Famille : quand l’amour et le ressentiment s’emmêlent

13 minutes

Je me suis souvent demandé s’il était ingrat de ma part de parler de mes traumatismes d’enfance.

Un parent est considéré comme ayant rempli son rôle de parent lorsque son enfant est convenablement nourri, scolarisé, soigné et qu’il a un toit au-dessus de la tête. Le rôle du parent est donc celui de s’assurer que l’enfant reste en vie, qu’il vive dans une maison et qu’il soit relativement intellectuellement prêt pour pouvoir gagner de l’argent grâce à son savoir.

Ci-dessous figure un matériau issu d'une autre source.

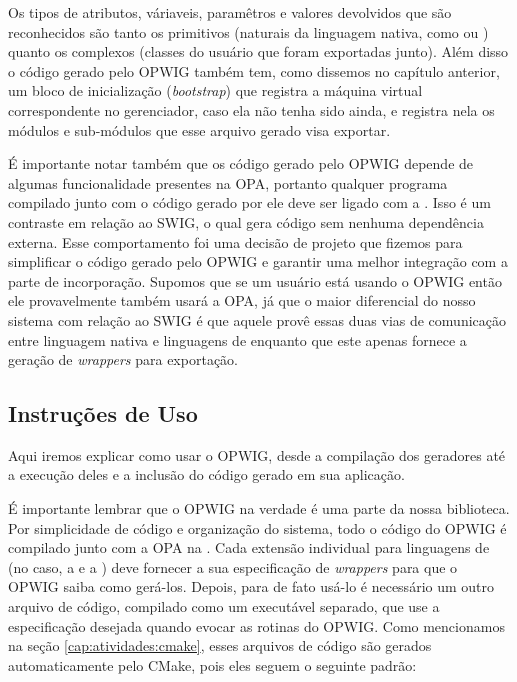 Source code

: Os tipos de atributos, váriaveis, paramêtros e valores devolvidos que são reconhecidos
são tanto os primitivos (naturais da linguagem nativa, como  ou )
quanto os complexos (classes do usuário que foram exportadas junto). Além disso o código
gerado pelo OPWIG também tem, como dissemos no capítulo anterior, um bloco de inicialização
(\textit{bootstrap}) que registra a máquina virtual correspondente no gerenciador,
caso ela não tenha sido ainda, e registra nela os módulos e sub-módulos que esse
arquivo gerado visa exportar.

É importante notar também que os código gerado pelo OPWIG depende de algumas funcionalidade
presentes na OPA, portanto qualquer programa compilado junto com o código gerado por ele deve
ser ligado com a . Isso é um contraste em relação ao SWIG, o qual gera
código sem nenhuma dependência externa. Esse comportamento foi uma decisão de
projeto que fizemos para simplificar o código gerado pelo OPWIG e garantir uma melhor integração
com a parte de incorporação. Supomos que se um usuário está usando o OPWIG então ele provavelmente
também usará a OPA, já que o maior diferencial do nosso sistema com relação ao SWIG é que aquele provê
essas duas vias de comunicação entre linguagem nativa e linguagens de \script{} enquanto que este
apenas fornece a geração de \textit{wrappers} para exportação.

\subsection{Instruções de Uso}
Aqui iremos explicar como usar o OPWIG, desde a compilação dos geradores até a execução
deles e a inclusão do código gerado em sua aplicação.

É importante lembrar que o OPWIG na verdade é uma parte da nossa biblioteca. Por
simplicidade de código e organização do sistema, todo o código do OPWIG é compilado
junto com a OPA na . Cada extensão individual para linguagens de \script{}
(no caso, a  e a ) deve
fornecer a sua especificação de \textit{wrappers} para que o OPWIG saiba como gerá-los.
Depois, para de fato usá-lo é necessário um outro arquivo de código, compilado
como um executável separado, que use a especificação desejada quando evocar as rotinas
do OPWIG. Como mencionamos na seção \ref{cap:atividades:cmake}, esses arquivos de código
são gerados automaticamente pelo CMake, pois eles seguem o seguinte padrão:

Lorsque la famille appartient à la classe moyenne ou aux classes plus élevées, l’enfant est considéré chanceux : il a tout ce dont beaucoup rêvent. Il vit dans les meilleures conditions, est nourri plus qu’à sa faim, a de beaux vêtements, fréquente des restaurants et des endroits considérés huppés, il a droit à des vacances hors du pays… Un parent qui arrive à offrir tout cela à son ou ses enfants est un parent qui a rempli sa mission, et un enfant qui ose avoir une vision différente de la situation n’a pas conscience de sa chance et est ingrat.

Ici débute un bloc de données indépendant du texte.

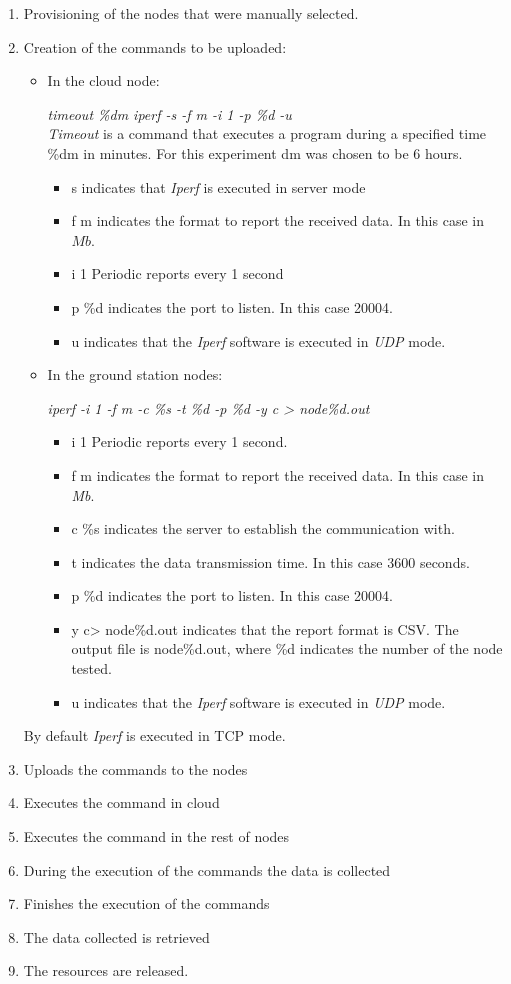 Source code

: \begin{enumerate}
\item Provisioning of the nodes that were manually selected.
\item Creation of the commands to be uploaded:
\begin{itemize}
\item In the cloud node:

\emph{timeout \%dm iperf -s -f m -i 1 -p \%d -u} \\
\emph{Timeout} is a command that executes a program during a specified time \%dm in
minutes. For this experiment dm was chosen to be 6 hours.%
\begin{itemize}
\item s indicates that \emph{Iperf} is executed in server mode
\item f m indicates the format to report the received data. In this case in $Mb$.
\item i 1 Periodic reports every 1 second
\item p \%d indicates the port to listen. In this case 20004.
\item u indicates that the \emph{Iperf} software is executed in \emph{UDP} mode.
\end{itemize}

\item In the ground station nodes:

\emph{iperf  -i 1 -f m -c \%s -t \%d -p \%d  -y c > node\%d.out}\\
\begin{itemize}
\item i 1 Periodic reports every 1 second.
\item f m indicates the format to report the received data. In this case in \emph{Mb}.
\item c \%s indicates the server to establish the communication with.
\item t indicates the data transmission time. In this case 3600 seconds.
\item p \%d indicates the port to listen. In this case 20004.
\item y c> node\%d.out indicates that the report format is \ac{CSV}. The output file
  is node\%d.out, where \%d indicates the number of the node tested.
\item u indicates that the \emph{Iperf} software is executed in \emph{UDP} mode.
\end{itemize}
\end{itemize}

By default \emph{Iperf} is executed in \ac{TCP} mode.

\item Uploads the commands to the nodes
\item Executes the command in cloud
\item Executes the command in the rest of nodes
\item During the execution of the commands the data is collected
\item Finishes the execution of the commands
\item The data collected is retrieved
\item The resources are released.
\end{enumerate}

Lorsque j’ai commencé à parler de mes traumatismes d’enfance et des difficultés que j’ai traversées (et que je continue de traverser), j’ai également parlé de l’enfance relativement choyée que j’ai vécue : écoles privées, fournitures scolaires achetées à l’étranger, voyages en avion alors que je ne savais pas encore distinguer le blanc du rouge… J’ai souvent reçu des messages de gens qui me demandaient pourquoi j’étais aussi dure avec mes parents, pourquoi je ne savais pas reconnaitre la chance que j’avais eue.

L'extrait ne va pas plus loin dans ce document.